Saved data entries

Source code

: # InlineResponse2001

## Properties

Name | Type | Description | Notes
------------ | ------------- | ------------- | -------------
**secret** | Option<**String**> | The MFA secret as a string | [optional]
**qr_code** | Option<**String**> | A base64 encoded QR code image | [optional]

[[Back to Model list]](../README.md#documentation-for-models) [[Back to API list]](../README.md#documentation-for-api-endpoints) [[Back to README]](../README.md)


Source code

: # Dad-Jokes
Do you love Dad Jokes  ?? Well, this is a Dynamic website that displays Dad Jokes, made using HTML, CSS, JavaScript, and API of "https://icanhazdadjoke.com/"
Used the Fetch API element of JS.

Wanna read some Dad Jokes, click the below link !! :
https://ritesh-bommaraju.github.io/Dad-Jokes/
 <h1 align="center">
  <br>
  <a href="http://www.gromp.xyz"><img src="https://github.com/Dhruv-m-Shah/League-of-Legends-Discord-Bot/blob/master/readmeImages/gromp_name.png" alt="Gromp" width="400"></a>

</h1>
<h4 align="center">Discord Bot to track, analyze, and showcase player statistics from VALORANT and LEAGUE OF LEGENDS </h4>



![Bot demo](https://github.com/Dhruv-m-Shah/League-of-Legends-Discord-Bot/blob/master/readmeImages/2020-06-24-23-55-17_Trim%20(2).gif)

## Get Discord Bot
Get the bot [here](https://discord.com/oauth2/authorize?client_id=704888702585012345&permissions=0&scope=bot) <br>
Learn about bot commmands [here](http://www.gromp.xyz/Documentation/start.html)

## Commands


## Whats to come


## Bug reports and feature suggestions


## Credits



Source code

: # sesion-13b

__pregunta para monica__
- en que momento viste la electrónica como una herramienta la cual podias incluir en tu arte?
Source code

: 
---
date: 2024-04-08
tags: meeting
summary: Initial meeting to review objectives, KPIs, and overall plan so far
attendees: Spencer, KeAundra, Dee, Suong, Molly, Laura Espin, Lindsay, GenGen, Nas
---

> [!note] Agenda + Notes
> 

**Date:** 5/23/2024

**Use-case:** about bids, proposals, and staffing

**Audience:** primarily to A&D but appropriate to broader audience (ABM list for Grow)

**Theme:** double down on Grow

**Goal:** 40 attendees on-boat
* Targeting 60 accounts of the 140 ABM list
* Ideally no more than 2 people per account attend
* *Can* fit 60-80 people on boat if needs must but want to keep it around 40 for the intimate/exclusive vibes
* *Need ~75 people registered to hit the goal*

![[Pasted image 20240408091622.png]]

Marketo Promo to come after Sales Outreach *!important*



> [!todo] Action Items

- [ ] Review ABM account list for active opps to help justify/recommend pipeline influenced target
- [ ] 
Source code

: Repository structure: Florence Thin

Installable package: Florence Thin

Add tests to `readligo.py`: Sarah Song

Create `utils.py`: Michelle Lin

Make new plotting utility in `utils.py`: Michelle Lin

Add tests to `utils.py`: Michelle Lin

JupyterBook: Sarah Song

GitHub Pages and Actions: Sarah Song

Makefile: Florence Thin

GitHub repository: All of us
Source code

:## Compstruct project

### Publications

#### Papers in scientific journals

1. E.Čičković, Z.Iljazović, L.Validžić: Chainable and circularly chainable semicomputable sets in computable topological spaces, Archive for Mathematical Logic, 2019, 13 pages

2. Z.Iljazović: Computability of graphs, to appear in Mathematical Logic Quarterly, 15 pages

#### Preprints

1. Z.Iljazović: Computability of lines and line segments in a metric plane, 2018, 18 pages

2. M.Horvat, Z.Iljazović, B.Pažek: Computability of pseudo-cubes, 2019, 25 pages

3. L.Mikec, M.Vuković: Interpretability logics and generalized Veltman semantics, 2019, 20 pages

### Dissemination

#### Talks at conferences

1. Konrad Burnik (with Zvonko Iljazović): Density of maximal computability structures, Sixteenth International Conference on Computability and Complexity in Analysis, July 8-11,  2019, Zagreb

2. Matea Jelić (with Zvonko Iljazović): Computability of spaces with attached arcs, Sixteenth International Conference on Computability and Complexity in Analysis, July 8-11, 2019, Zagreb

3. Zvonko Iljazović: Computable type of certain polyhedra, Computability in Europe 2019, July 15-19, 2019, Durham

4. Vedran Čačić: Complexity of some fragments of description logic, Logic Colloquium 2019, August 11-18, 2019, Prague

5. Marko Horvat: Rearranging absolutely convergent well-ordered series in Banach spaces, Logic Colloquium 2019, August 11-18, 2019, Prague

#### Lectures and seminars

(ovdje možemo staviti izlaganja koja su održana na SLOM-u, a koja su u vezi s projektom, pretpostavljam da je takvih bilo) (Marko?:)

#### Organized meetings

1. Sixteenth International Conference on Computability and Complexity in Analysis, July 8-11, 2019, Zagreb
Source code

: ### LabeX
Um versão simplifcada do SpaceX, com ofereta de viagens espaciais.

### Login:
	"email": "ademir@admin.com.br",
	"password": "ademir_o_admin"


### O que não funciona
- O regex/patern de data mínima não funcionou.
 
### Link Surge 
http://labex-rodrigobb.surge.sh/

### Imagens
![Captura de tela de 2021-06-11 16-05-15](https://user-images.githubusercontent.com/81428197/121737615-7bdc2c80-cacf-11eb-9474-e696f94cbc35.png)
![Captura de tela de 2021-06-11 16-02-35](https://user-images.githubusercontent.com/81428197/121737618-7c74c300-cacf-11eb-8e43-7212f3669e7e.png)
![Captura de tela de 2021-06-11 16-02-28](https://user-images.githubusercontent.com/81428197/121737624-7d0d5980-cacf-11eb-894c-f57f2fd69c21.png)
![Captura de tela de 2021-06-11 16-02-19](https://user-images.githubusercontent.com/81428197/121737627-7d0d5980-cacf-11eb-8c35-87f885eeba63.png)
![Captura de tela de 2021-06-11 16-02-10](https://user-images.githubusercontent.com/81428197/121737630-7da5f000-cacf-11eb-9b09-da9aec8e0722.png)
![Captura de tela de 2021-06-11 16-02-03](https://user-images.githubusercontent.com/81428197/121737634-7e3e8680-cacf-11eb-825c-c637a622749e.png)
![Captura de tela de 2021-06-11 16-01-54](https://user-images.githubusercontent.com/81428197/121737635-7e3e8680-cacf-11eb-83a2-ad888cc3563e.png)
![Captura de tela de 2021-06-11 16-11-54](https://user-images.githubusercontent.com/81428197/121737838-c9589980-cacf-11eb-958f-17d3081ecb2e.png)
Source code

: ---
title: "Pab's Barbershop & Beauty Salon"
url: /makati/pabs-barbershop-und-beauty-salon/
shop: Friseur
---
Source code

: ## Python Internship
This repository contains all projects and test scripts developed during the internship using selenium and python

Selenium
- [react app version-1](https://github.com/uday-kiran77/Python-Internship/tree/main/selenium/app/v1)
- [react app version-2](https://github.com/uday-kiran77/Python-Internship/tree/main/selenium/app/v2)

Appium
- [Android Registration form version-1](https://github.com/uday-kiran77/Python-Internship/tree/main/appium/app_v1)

What you have to do> Copy every line of the entries above in which "center" occurs.

Exercise result>
 <h1 align="center">
<h4 align="center">Discord Bot to track, analyze, and showcase player statistics from VALORANT and LEAGUE OF LEGENDS </h4>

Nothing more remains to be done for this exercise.